⟨

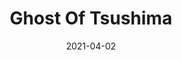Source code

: ---
weight: 9
images:
- https://res.cloudinary.com/lrmn/image/upload/v1687460551/VIRTUAL-PHOTOGRAPHY/ghostoftsushima/got5-lrmn_epz1mi.jpg
- https://res.cloudinary.com/lrmn/image/upload/v1687460552/VIRTUAL-PHOTOGRAPHY/ghostoftsushima/got1-lrmn_natfbi.jpg
multipleColumn: true
title: Ghost Of Tsushima
date: 2021-04-02
tags:
- actionshots
- all
---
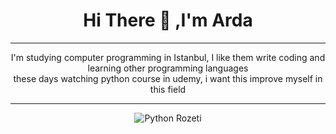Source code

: <div align="center">
  <h1>Hi There 👋 ,I'm Arda</h1>
    <div>
      <hr>
      <!--My life comment-->
      <p>
        I'm studying computer programming in Istanbul, I like them write coding and learning other programming languages<br>these days watching python course in udemy, i want this improve myself in this field
      </p>
      <hr>
      <!--Tech Badges-->
      <p class="badges">
          <img src="[https://img.shields.io/badge/python-3670A0?style=flat-square&logo=python&logoColor=ffdd54" alt="Python Rozeti"](https://skillicons.dev/icons?i=js,html,css,wasm)>
      </p>
    </div>
</div>
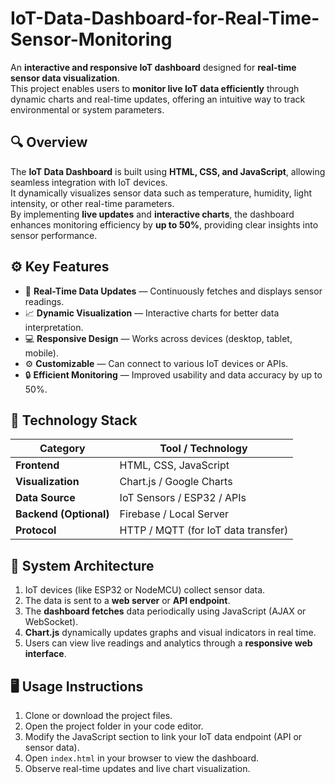 # IoT-Data-Dashboard-for-Real-Time-Sensor-Monitoring
An **interactive and responsive IoT dashboard** designed for **real-time sensor data visualization**.  
This project enables users to **monitor live IoT data efficiently** through dynamic charts and real-time updates, offering an intuitive way to track environmental or system parameters.

## 🔍 Overview

The **IoT Data Dashboard** is built using **HTML, CSS, and JavaScript**, allowing seamless integration with IoT devices.  
It dynamically visualizes sensor data such as temperature, humidity, light intensity, or other real-time parameters.  
By implementing **live updates** and **interactive charts**, the dashboard enhances monitoring efficiency by **up to 50%**, providing clear insights into sensor performance.

## ⚙️ Key Features

- 📡 **Real-Time Data Updates** — Continuously fetches and displays sensor readings.  
- 📈 **Dynamic Visualization** — Interactive charts for better data interpretation.  
- 💻 **Responsive Design** — Works across devices (desktop, tablet, mobile).  
- ⚙️ **Customizable** — Can connect to various IoT devices or APIs.  
- 🔒 **Efficient Monitoring** — Improved usability and data accuracy by up to 50%.

## 🧠 Technology Stack

| Category | Tool / Technology |
|-----------|-------------------|
| **Frontend** | HTML, CSS, JavaScript |
| **Visualization** | Chart.js / Google Charts |
| **Data Source** | IoT Sensors / ESP32 / APIs |
| **Backend (Optional)** | Firebase / Local Server |
| **Protocol** | HTTP / MQTT (for IoT data transfer) |

## 🧩 System Architecture

1. IoT devices (like ESP32 or NodeMCU) collect sensor data.  
2. The data is sent to a **web server** or **API endpoint**.  
3. The **dashboard fetches** data periodically using JavaScript (AJAX or WebSocket).  
4. **Chart.js** dynamically updates graphs and visual indicators in real time.  
5. Users can view live readings and analytics through a **responsive web interface**.

## 🖥️ Usage Instructions

1. Clone or download the project files.  
2. Open the project folder in your code editor.  
3. Modify the JavaScript section to link your IoT data endpoint (API or sensor data).  
4. Open `index.html` in your browser to view the dashboard.  
5. Observe real-time updates and live chart visualization.


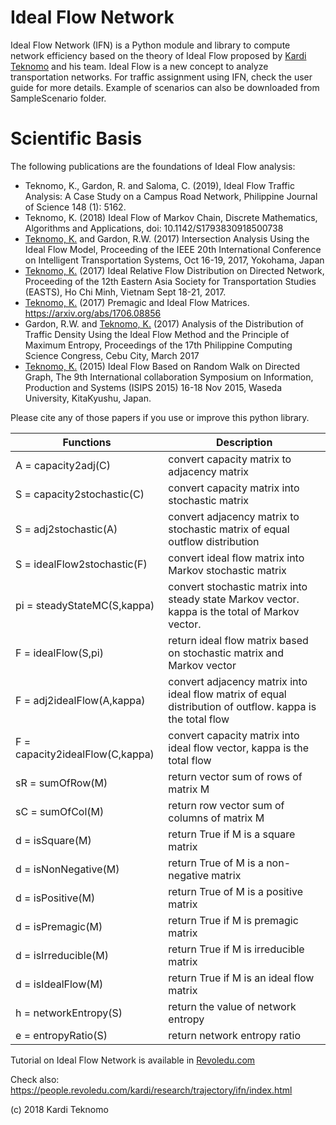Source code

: 
# Ideal Flow Network

Ideal Flow Network (IFN) is a Python module and library to compute network efficiency based on the theory of Ideal Flow proposed by [Kardi Teknomo](http://people.revoledu.com/kardi/) and his team. Ideal Flow is a new concept to analyze transportation networks. For traffic assignment using IFN, check the user guide for more details. Example of scenarios can also be downloaded from SampleScenario folder.



# Scientific Basis
The following publications are the foundations of Ideal Flow analysis:

+ Teknomo, K., Gardon, R. and Saloma, C. (2019), Ideal Flow Traffic Analysis: A Case Study on a Campus Road Network, Philippine Journal of Science 148 (1): 5162.
+ Teknomo, K. (2018) Ideal Flow of Markov Chain, Discrete Mathematics, Algorithms and Applications, doi: 10.1142/S1793830918500738 
+ [Teknomo, K.](http://people.revoledu.com/kardi/publication/index.html) and Gardon, R.W. (2017) Intersection Analysis Using the Ideal Flow Model, Proceeding of the IEEE 20th International Conference on Intelligent Transportation Systems, Oct 16-19, 2017, Yokohama, Japan
+ [Teknomo, K.](http://people.revoledu.com/kardi/publication/index.html) (2017) Ideal Relative Flow Distribution on Directed Network, Proceeding of the 12th Eastern Asia Society for Transportation Studies (EASTS), Ho Chi Minh, Vietnam Sept 18-21, 2017.
+ [Teknomo, K.](https://arxiv.org/abs/1706.08856) (2017) Premagic and Ideal Flow Matrices. https://arxiv.org/abs/1706.08856
+ Gardon, R.W. and [Teknomo, K.](http://people.revoledu.com/kardi/publication/index.html) (2017) Analysis of the Distribution of Traffic Density Using the Ideal Flow Method and the Principle of Maximum Entropy, Proceedings of the 17th Philippine Computing Science Congress, Cebu City, March 2017
+ [Teknomo, K.](http://people.revoledu.com/kardi/publication/index.html) (2015) Ideal Flow Based on Random Walk on Directed Graph, The 9th International collaboration Symposium on Information, Production and Systems (ISIPS 2015) 16-18 Nov 2015, Waseda University, KitaKyushu, Japan. 

Please cite any of those papers if you use or improve this python library.


Functions  | Description
---------- | -----------
A = capacity2adj(C) | convert capacity matrix to adjacency matrix
S = capacity2stochastic(C) | convert capacity matrix into stochastic matrix
S = adj2stochastic(A) | convert adjacency matrix to stochastic matrix of equal outflow distribution
S = idealFlow2stochastic(F) | convert ideal flow matrix into Markov stochastic matrix 
pi = steadyStateMC(S,kappa) | convert stochastic matrix into steady state Markov vector. kappa is the total of Markov vector.
F = idealFlow(S,pi) | return ideal flow matrix based on stochastic matrix and Markov vector
F = adj2idealFlow(A,kappa) | convert adjacency matrix into ideal flow matrix of equal distribution of outflow. kappa is the total flow    
F = capacity2idealFlow(C,kappa) | convert capacity matrix into ideal flow vector, kappa is the total flow
sR = sumOfRow(M) | return vector sum of rows of matrix M
sC = sumOfCol(M) | return row vector sum of columns of matrix M
d = isSquare(M) | return True if M is a square matrix
d = isNonNegative(M) | return True of M is a non-negative matrix
d = isPositive(M) | return True of M is a positive matrix
d = isPremagic(M) | return True if M is premagic matrix
d = isIrreducible(M) | return True if M is irreducible matrix
d = isIdealFlow(M) | return True if M is an ideal flow matrix
h = networkEntropy(S) | return the value of network entropy
e = entropyRatio(S) | return network entropy ratio

Tutorial on Ideal Flow Network is available in [Revoledu.com](http://people.revoledu.com/kardi/tutorial/Python/Ideal+Flow.html)

Check also: https://people.revoledu.com/kardi/research/trajectory/ifn/index.html

(c) 2018 Kardi Teknomo
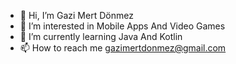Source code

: - 👋 Hi, I’m Gazi Mert Dönmez
- 👀 I’m interested in Mobile Apps And Video Games 
- 🌱 I’m currently learning Java And Kotlin
- 📫 How to reach me gazimertdonmez@gmail.com

<!---
gazimertdonmez/gazimertdonmez is a ✨ special ✨ repository because its `README.md` (this file) appears on your GitHub profile.
You can click the Preview link to take a look at your changes.
--->
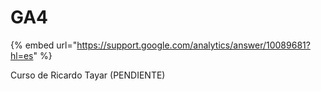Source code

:# GA4

{% embed url="https://support.google.com/analytics/answer/10089681?hl=es" %}

Curso de Ricardo Tayar (PENDIENTE)

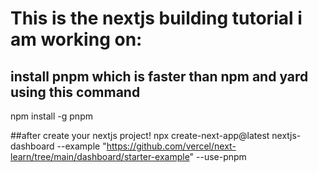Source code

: # This is the nextjs building tutorial i am working on:


## install pnpm which is faster than npm and yard using this command
npm install -g pnpm

##after create your nextjs project!
npx create-next-app@latest nextjs-dashboard --example "https://github.com/vercel/next-learn/tree/main/dashboard/starter-example" --use-pnpm

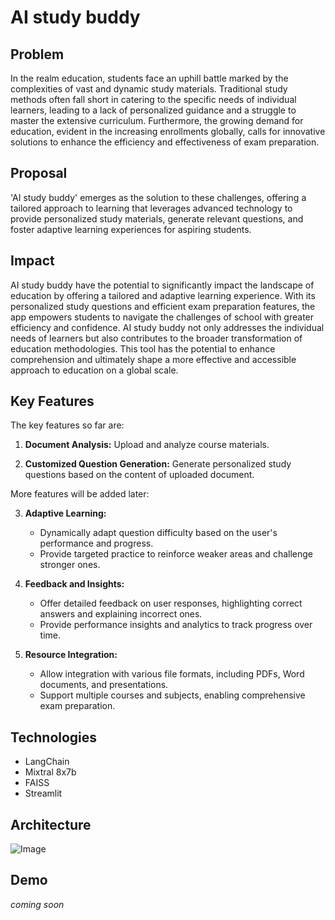 # AI study buddy

## Problem

In the realm education, students face an uphill battle marked by the complexities of vast and dynamic study materials. Traditional study methods often fall short in catering to the specific needs of individual learners, leading to a lack of personalized guidance and a struggle to master the extensive curriculum. Furthermore, the growing demand for education, evident in the increasing enrollments globally, calls for innovative solutions to enhance the efficiency and effectiveness of exam preparation. 

## Proposal

'AI study buddy' emerges as the solution to these challenges, offering a tailored approach to learning that leverages advanced technology to provide personalized study materials, generate relevant questions, and foster adaptive learning experiences for aspiring students.

## Impact

AI study buddy have the potential to significantly impact the landscape of education by offering a tailored and adaptive learning experience. With its personalized study questions and efficient exam preparation features, the app empowers students to navigate the challenges of school with greater efficiency and confidence. 
AI study buddy not only addresses the individual needs of learners but also contributes to the broader transformation of education methodologies. This tool has the potential to enhance comprehension and ultimately shape a more effective and accessible approach to education on a global scale.


## Key Features

The key features so far are:

1. **Document Analysis:** Upload and analyze course materials.

2. **Customized Question Generation:** Generate personalized study questions based on the content of uploaded document.

More features will be added later:  

3. **Adaptive Learning:**
   - Dynamically adapt question difficulty based on the user's performance and progress.
   - Provide targeted practice to reinforce weaker areas and challenge stronger ones.

4. **Feedback and Insights:**
   - Offer detailed feedback on user responses, highlighting correct answers and explaining incorrect ones.
   - Provide performance insights and analytics to track progress over time.

5. **Resource Integration:**
   - Allow integration with various file formats, including PDFs, Word documents, and presentations.
   - Support multiple courses and subjects, enabling comprehensive exam preparation.

## Technologies

- LangChain
- Mixtral 8x7b
- FAISS
- Streamlit

## Architecture

![Image](architecture.png)

## Demo

*coming soon*

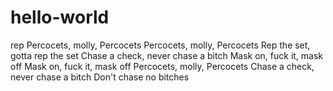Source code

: # hello-world
rep
Percocets, molly, Percocets
Percocets, molly, Percocets
Rep the set, gotta rep the set
Chase a check, never chase a bitch
Mask on, fuck it, mask off
Mask on, fuck it, mask off
Percocets, molly, Percocets
Chase a check, never chase a bitch
Don't chase no bitches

⟩

YOUR GOAL:
Above are the records. Copy only the lines from the one with "title: Ghost Of Tsushima" through the one with "## 🔍 Overview", exactly, with no pictures.

EXERCISE ANSWER:
title: Ghost Of Tsushima
date: 2021-04-02
tags:
- actionshots
- all
---
Source code

: <div align="center">
  <h1>Hi There 👋 ,I'm Arda</h1>
    <div>
      <hr>
      <!--My life comment-->
      <p>
        I'm studying computer programming in Istanbul, I like them write coding and learning other programming languages<br>these days watching python course in udemy, i want this improve myself in this field
      </p>
      <hr>
      <!--Tech Badges-->
      <p class="badges">
          <img src="[https://img.shields.io/badge/python-3670A0?style=flat-square&logo=python&logoColor=ffdd54" alt="Python Rozeti"](https://skillicons.dev/icons?i=js,html,css,wasm)>
      </p>
    </div>
</div>
 # IoT-Data-Dashboard-for-Real-Time-Sensor-Monitoring
An **interactive and responsive IoT dashboard** designed for **real-time sensor data visualization**.  
This project enables users to **monitor live IoT data efficiently** through dynamic charts and real-time updates, offering an intuitive way to track environmental or system parameters.

## 🔍 Overview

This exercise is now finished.